• [Records to use]
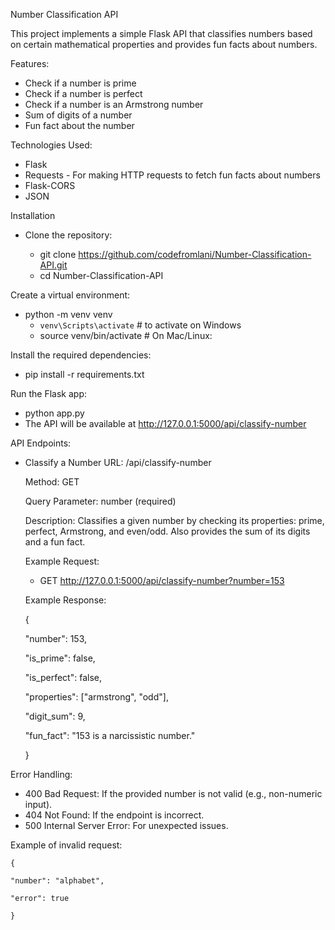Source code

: Number Classification API

This project implements a simple Flask API that classifies numbers based on certain mathematical properties and provides fun facts about numbers.


Features:
- Check if a number is prime
- Check if a number is perfect
- Check if a number is an Armstrong number
- Sum of digits of a number
- Fun fact about the number


Technologies Used:
- Flask 
- Requests - For making HTTP requests to fetch fun facts about numbers
- Flask-CORS
- JSON 


Installation

  - Clone the repository:

    - git clone https://github.com/codefromlani/Number-Classification-API.git
    - cd Number-Classification-API
    

Create a virtual environment:

- python -m venv venv
    - `venv\Scripts\activate` # to activate on Windows 
    - source venv/bin/activate # On Mac/Linux:


Install the required dependencies:

- pip install -r requirements.txt


Run the Flask app:

- python app.py
- The API will be available at http://127.0.0.1:5000/api/classify-number


API Endpoints:
- Classify a Number
    URL: /api/classify-number

    Method: GET

    Query Parameter: number (required)

    Description: Classifies a given number by checking its properties: prime, perfect, Armstrong, and even/odd. Also provides the sum of its digits and a fun fact.

    Example Request:
    - GET http://127.0.0.1:5000/api/classify-number?number=153


    Example Response:

    {

    "number": 153,

    "is_prime": false,

    "is_perfect": false,

    "properties": ["armstrong", "odd"],

    "digit_sum": 9,

    "fun_fact": "153 is a narcissistic number."

    }


Error Handling:
- 400 Bad Request: If the provided number is not valid (e.g., non-numeric input).
- 404 Not Found: If the endpoint is incorrect.
- 500 Internal Server Error: For unexpected issues.


Example of invalid request:

    {

    "number": "alphabet",

    "error": true

    }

• [Exercise aim] Within the records above, work out on how many lines the string "digits" appears, and give only that number.

• [Output below] 2